Silvana's seductive dance, which attracts the attention of thief Walter in Giuseppe De Santis' Bitter Rice (1949)
Silvana’s seductive dance, which attracts the attention of thief Walter

There are several other elaborate crane shots – one revealing the rice fields as we are introduced to the labour of these women; another, later, as the women escape the confines of the barracks for assignations with local men on the far side of the high wall – a visual device which serves to keep the viewer aware of the larger context within which the characters’ conflicts are played out.

The scale and assurance of the filmmaking is remarkable in what was only De Santis’ second feature, but what really makes the film resonate is the cast. Although Doris Dowling was not treated very kindly by critics, she actually gives a sensitive and nuanced performance as Francesca. It was her misfortune to be cast opposite Silvana Mangano in her star-making role as Silvana.
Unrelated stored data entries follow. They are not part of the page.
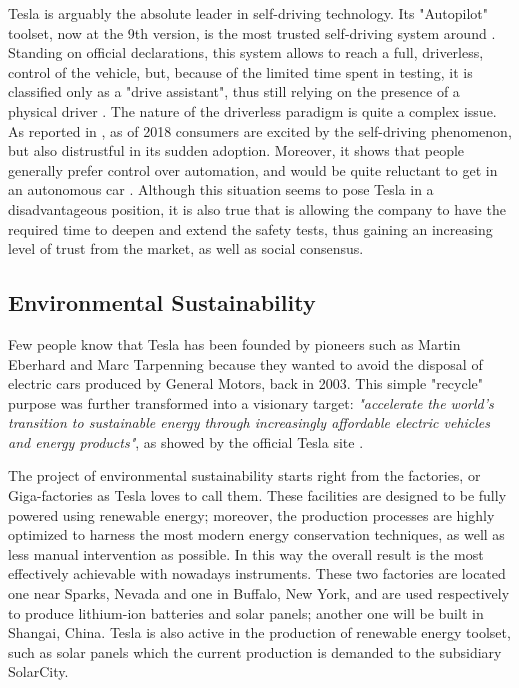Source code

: Tesla is arguably the absolute leader in self-driving technology. Its "Autopilot" toolset, now at the 9th version, is the most trusted self-driving system around \cite{tesla_trust}. Standing on official declarations, this system allows to reach a full, driverless, control of the vehicle, but, because of the limited time spent in testing, it is classified only as a "drive assistant", thus still relying on the presence of a physical driver \cite{tesla_full_self-driving}.
The nature of the driverless paradigm is quite a complex issue. As reported in \cite{tesla_awareness}, as of 2018 consumers are excited by the self-driving phenomenon, but also distrustful in its sudden adoption. Moreover, it shows that people generally prefer control over automation, and would be quite reluctant to get in an autonomous car \cite{tesla_awareness}. Although this situation seems to pose Tesla in a disadvantageous position, it is also true that is allowing the company to have the required time to deepen and extend the safety tests, thus gaining an increasing level of trust from the market, as well as social consensus.

\subsection{Environmental Sustainability}

Few people know that Tesla has been founded by pioneers such as Martin Eberhard and Marc Tarpenning because they wanted to avoid the disposal of electric cars produced by General Motors, back in 2003. \cite{muskGM} This simple "recycle" purpose was further transformed into a visionary target: \emph{"accelerate the world’s transition to sustainable energy through increasingly affordable electric vehicles and energy products"}, as showed by the official Tesla site \cite{aboutTesla}.

The project of environmental sustainability starts right from the factories, or Giga-factories as Tesla loves to call them. These facilities are designed to be fully powered using renewable energy; moreover, the production processes are highly optimized to harness the most modern energy conservation techniques, as well as less manual intervention as possible. In this way the overall result is the most effectively achievable with nowadays instruments. These two factories are located one near Sparks, Nevada and one in Buffalo, New York, and are used respectively to produce lithium-ion batteries and solar panels; another one will be built in Shangai, China. Tesla is also active in the production of renewable energy toolset, such as solar panels which the current production is demanded to the subsidiary SolarCity.

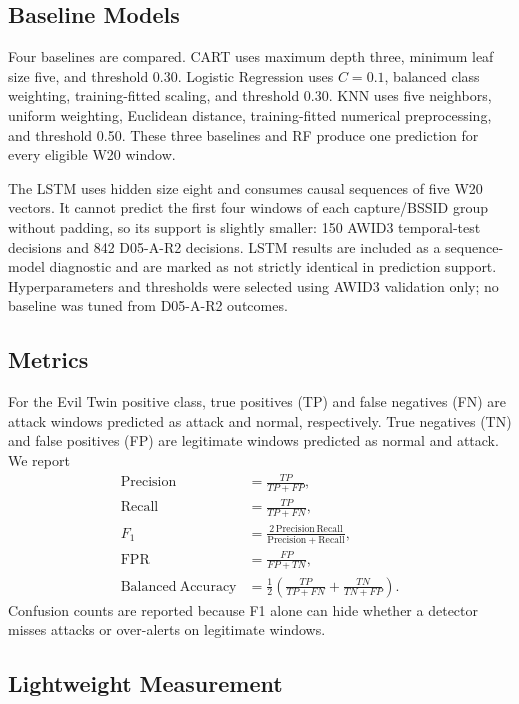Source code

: \documentclass[conference]{IEEEtran}
\begin{document}
\subsection{Baseline Models}

Four baselines are compared. CART uses maximum depth three, minimum leaf size five, and threshold 0.30. Logistic Regression uses $C=0.1$, balanced class weighting, training-fitted scaling, and threshold 0.30. KNN uses five neighbors, uniform weighting, Euclidean distance, training-fitted numerical preprocessing, and threshold 0.50. These three baselines and RF produce one prediction for every eligible W20 window.

The LSTM uses hidden size eight and consumes causal sequences of five W20 vectors. It cannot predict the first four windows of each capture/BSSID group without padding, so its support is slightly smaller: 150 AWID3 temporal-test decisions and 842 D05-A-R2 decisions. LSTM results are included as a sequence-model diagnostic and are marked as not strictly identical in prediction support. Hyperparameters and thresholds were selected using AWID3 validation only; no baseline was tuned from D05-A-R2 outcomes.

\subsection{Metrics}

For the Evil Twin positive class, true positives (TP) and false negatives (FN) are attack windows predicted as attack and normal, respectively. True negatives (TN) and false positives (FP) are legitimate windows predicted as normal and attack. We report
\begin{align}
\mathrm{Precision} &= \frac{TP}{TP+FP},\\
\mathrm{Recall} &= \frac{TP}{TP+FN},\\
F_1 &= \frac{2\,\mathrm{Precision}\,\mathrm{Recall}}
{\mathrm{Precision}+\mathrm{Recall}},\\
\mathrm{FPR} &= \frac{FP}{FP+TN},\\
\mathrm{Balanced\ Accuracy} &= \frac{1}{2}\left(\frac{TP}{TP+FN}+\frac{TN}{TN+FP}\right).
\end{align}
Confusion counts are reported because F1 alone can hide whether a detector misses attacks or over-alerts on legitimate windows.

\subsection{Lightweight Measurement}
\end{document}
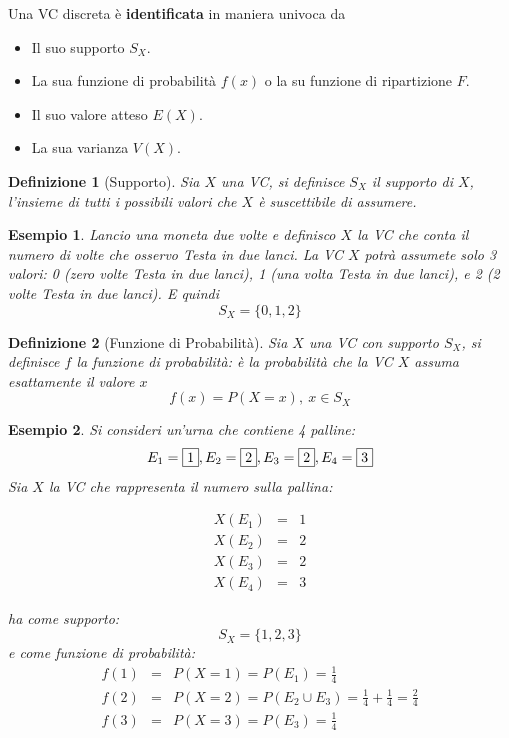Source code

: \documentclass[
  11pt,
]{book}
\providecommand{\tightlist}{%
  \setlength{\itemsep}{0pt}\setlength{\parskip}{0pt}}
\theoremstyle{mytheoremstyle}
\theoremstyle{mydefstyle}
\newtheorem{definition}{Definizione}[section]
\newtheorem{example}{{Esempio}}[section]
\newenvironment{nota}
  {
\begin{tcolorbox}[enhanced,breakable,arc=0.1mm,boxrule=1pt,colback=white,colframe=iblue,title=\bf \fontfamily{lmss}\selectfont \faInfoCircle \hspace{.5 cm} Nota,drop fuzzy shadow]
}{
\end{tcolorbox}
  }
\begin{document}
\begin{nota}

Una VC discreta è \textbf{identificata} in maniera univoca da

\begin{itemize}
\tightlist
\item
  Il suo supporto \(S_X\).
\item
  La sua funzione di probabilità \(f(x)\) o la su funzione di ripartizione \(F\).
\item
  Il suo valore atteso \(E(X)\).
\item
  La sua varianza \(V(X).\)
\end{itemize}

\end{nota}

\begin{info}

\begin{definition}[Supporto]
Sia \(X\) una VC, si definisce \(S_X\) il supporto di \(X\), l'insieme di tutti i possibili valori che \(X\) è suscettibile di assumere.
\end{definition}

\end{info}

\begin{example}
Lancio una moneta due volte e definisco \(X\) la VC che \emph{conta il numero di volte che osservo Testa in due lanci}. La VC \(X\)
potrà assumete solo 3 valori: 0 (zero volte Testa in due lanci), 1 (una volta Testa in due lanci), e 2 (2 volte Testa in due lanci). E quindi
\[
S_X=\{0,1,2\}
\]
\end{example}

\begin{info}

\begin{definition}[Funzione di Probabilità]
Sia \(X\) una VC con supporto \(S_X\), si definisce \(f\) la funzione di probabilità:
è la probabilità che la VC \(X\) assuma esattamente il valore \(x\)
\[
f(x)=P(X=x), ~x\in S_X
\]
\end{definition}

\end{info}

\begin{example}
Si consideri un'urna che contiene 4 palline: \[E_1=\fbox{1},E_2=\fbox{2},E_3=\fbox{2},E_4=\fbox{3}\] Sia \(X\) la VC che rappresenta il numero sulla pallina:

\begin{eqnarray*}
X(E_1) &=& 1\\
X(E_2) &=& 2\\
X(E_3) &=& 2\\
X(E_4) &=& 3
\end{eqnarray*}

ha come supporto: \[S_X = \{1,2,3\}\] e come funzione di probabilità:
\begin{eqnarray*}
f(1)&=&P(X=1)=P(E_1)=\frac 1 4\\
f(2)&=&P(X=2)=P(E_2\cup E_3)=\frac 1 4+\frac 1 4=\frac 2 4\\
f(3)&=&P(X=3)=P(E_3)=\frac 1 4
\end{eqnarray*}
\end{example}
\end{document}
Mangano was only 19 at the time, but her presence is so powerful that De Santis expanded her role as the shooting went on, shifting the film’s centre of gravity away from Francesca. Mangano comes on like a force of nature[1], so full of life that the constraints which push her to see Walter as the way to a better life lead almost inevitably to destruction. Although in noir terms, Silvana inhabits the position of femme fatale, one of the film’s real strengths lies in the equal sympathy De Santis shows towards both women – their destructive rivalry is a result of the limitations imposed on women in this society, not a matter of personal moral strengths or failings.

With Bitter Rice, Giuseppe De Santis expands the possibilities of neo-realism by incorporating other forms which on the surface would appear to be incompatible, but which in his hands create a blend with real dramatic power.

The disk

Criterion’s hi-def transfer from the original 35mm negative displays a full range of grays and a lot of detail in both the crowded interiors and expansive exteriors. The Italian soundtrack is in clear mono, but with limited depth which probably reflects the limitations of the original production.

The supplements

There is a brief (6:38) interview with co-writer Carlo Lizzani from 2002 in which he speaks about De Santis and the production, but the really substantial extra is a documentary by Lizzani from 2007 (52:33) which provides a portrait of De Santis and an illuminating survey of his career as writer and director. Given my lack of prior knowledge about the filmmaker, this is really tantalizing and I can only hope that someone will release more of his work on disk (how about an Eclipse set, Criterion?). Perhaps the most illuminating comment made in the documentary is that De Santis’ work represents Marx crossed with Hollywood, an excellent description of what is most distinctive about Bitter Rice.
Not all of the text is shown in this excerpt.